Recorded information Start Marker
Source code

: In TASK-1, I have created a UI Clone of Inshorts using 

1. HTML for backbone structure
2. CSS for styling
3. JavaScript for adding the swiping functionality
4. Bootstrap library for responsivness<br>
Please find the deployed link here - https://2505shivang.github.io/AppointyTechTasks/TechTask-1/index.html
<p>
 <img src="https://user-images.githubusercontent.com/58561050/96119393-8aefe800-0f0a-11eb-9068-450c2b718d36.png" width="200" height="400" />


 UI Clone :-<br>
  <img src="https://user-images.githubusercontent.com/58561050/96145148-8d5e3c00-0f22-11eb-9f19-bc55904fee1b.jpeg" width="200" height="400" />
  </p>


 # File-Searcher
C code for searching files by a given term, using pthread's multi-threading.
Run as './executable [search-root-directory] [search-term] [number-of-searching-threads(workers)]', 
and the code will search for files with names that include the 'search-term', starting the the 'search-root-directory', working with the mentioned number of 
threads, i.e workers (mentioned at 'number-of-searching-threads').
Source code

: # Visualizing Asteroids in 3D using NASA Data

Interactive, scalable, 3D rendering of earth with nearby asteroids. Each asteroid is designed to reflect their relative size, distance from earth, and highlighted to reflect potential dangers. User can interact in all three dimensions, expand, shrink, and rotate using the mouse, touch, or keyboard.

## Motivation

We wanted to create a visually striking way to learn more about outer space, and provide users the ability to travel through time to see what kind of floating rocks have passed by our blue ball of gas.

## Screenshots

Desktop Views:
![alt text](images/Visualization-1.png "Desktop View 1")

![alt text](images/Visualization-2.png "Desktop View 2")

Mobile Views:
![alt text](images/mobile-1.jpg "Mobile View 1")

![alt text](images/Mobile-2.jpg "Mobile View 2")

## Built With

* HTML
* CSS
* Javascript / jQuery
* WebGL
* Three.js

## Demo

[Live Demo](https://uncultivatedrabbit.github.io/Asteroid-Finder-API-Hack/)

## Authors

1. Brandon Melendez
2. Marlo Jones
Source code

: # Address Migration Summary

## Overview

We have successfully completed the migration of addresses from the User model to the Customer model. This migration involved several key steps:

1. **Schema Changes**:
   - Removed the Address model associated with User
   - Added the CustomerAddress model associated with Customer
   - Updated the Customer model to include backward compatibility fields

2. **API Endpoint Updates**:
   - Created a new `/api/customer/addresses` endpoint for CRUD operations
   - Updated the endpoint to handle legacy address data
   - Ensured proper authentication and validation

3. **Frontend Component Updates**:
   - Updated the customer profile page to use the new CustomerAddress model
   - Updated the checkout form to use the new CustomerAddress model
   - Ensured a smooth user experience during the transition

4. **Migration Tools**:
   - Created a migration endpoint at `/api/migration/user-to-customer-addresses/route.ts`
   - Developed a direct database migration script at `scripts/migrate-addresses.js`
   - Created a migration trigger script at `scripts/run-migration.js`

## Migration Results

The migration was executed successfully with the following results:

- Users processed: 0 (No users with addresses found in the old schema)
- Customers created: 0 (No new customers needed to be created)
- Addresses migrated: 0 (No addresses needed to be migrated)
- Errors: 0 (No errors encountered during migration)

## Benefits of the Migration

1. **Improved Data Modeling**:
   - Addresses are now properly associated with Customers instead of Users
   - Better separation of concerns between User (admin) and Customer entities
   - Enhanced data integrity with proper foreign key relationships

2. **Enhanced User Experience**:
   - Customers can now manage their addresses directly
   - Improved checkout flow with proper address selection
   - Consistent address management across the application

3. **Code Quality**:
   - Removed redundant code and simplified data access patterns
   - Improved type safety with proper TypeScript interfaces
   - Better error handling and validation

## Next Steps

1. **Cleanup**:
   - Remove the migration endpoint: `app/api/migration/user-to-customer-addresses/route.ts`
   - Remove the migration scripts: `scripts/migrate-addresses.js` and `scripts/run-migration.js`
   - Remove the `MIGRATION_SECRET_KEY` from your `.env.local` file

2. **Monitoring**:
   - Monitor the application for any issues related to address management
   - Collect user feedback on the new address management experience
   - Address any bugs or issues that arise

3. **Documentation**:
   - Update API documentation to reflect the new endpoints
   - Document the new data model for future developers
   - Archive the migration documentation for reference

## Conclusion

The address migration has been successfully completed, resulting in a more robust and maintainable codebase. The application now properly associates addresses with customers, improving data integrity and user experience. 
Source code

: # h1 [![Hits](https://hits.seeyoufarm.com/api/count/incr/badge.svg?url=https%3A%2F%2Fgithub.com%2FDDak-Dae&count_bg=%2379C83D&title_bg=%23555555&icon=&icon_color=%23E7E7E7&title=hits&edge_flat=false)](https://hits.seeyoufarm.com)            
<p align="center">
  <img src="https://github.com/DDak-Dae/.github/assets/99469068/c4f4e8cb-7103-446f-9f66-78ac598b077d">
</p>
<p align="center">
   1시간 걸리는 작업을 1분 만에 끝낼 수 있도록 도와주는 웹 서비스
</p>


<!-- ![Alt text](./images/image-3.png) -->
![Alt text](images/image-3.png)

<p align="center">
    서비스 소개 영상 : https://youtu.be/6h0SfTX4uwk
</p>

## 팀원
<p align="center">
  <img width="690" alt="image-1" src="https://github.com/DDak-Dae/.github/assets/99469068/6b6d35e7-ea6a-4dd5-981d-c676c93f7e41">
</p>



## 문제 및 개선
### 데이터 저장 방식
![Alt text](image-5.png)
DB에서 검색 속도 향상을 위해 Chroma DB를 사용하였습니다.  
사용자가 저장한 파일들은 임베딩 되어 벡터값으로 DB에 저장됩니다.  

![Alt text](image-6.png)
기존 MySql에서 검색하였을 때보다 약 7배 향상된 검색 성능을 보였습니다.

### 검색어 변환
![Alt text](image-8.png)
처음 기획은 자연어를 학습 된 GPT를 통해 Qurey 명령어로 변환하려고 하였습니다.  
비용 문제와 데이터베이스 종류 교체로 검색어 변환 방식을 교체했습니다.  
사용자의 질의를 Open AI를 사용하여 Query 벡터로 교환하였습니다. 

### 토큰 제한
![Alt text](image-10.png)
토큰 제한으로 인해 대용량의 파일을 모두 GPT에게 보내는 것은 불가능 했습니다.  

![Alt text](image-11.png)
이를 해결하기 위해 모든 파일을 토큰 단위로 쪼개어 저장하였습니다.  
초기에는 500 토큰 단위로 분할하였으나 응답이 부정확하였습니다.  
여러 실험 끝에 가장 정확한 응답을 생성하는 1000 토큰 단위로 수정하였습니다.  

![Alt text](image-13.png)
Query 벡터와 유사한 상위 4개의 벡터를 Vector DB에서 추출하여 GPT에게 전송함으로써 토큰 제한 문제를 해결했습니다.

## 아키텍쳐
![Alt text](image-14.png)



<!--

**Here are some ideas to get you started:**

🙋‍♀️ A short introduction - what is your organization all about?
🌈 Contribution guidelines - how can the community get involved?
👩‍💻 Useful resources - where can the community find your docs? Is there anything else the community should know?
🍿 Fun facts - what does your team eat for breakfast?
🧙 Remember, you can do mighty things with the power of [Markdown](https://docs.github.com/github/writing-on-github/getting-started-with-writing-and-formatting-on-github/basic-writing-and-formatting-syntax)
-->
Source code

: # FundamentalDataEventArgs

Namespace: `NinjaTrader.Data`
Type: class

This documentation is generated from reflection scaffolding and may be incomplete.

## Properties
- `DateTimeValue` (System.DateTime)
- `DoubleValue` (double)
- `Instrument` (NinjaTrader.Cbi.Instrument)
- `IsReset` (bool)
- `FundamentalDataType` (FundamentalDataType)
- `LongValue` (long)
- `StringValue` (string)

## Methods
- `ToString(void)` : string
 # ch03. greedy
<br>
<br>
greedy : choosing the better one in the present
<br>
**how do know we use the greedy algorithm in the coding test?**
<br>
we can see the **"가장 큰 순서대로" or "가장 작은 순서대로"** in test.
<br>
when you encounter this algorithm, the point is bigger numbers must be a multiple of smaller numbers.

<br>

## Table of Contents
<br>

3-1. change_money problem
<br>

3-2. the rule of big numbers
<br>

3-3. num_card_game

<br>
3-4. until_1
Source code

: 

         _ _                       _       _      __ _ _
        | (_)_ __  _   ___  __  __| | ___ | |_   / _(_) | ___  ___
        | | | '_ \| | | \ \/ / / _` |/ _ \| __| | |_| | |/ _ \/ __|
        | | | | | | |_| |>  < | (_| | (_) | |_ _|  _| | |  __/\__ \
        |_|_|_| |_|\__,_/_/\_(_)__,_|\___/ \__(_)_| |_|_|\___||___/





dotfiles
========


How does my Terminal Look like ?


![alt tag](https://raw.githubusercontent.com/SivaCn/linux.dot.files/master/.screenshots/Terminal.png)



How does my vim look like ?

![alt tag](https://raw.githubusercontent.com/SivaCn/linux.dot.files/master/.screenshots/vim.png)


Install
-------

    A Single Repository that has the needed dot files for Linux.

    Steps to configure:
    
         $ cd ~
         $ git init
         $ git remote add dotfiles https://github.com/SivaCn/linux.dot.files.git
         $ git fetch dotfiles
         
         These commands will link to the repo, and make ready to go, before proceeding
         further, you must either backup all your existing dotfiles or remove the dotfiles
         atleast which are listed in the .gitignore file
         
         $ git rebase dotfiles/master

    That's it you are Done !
Recorded information End Marker
Quote, with nothing altered, all lines from the start of the entries to the line that carries "4. Bootstrap library for responsivness<br>", inclusive.

Source code

: In TASK-1, I have created a UI Clone of Inshorts using 

1. HTML for backbone structure
2. CSS for styling
3. JavaScript for adding the swiping functionality
4. Bootstrap library for responsivness<br>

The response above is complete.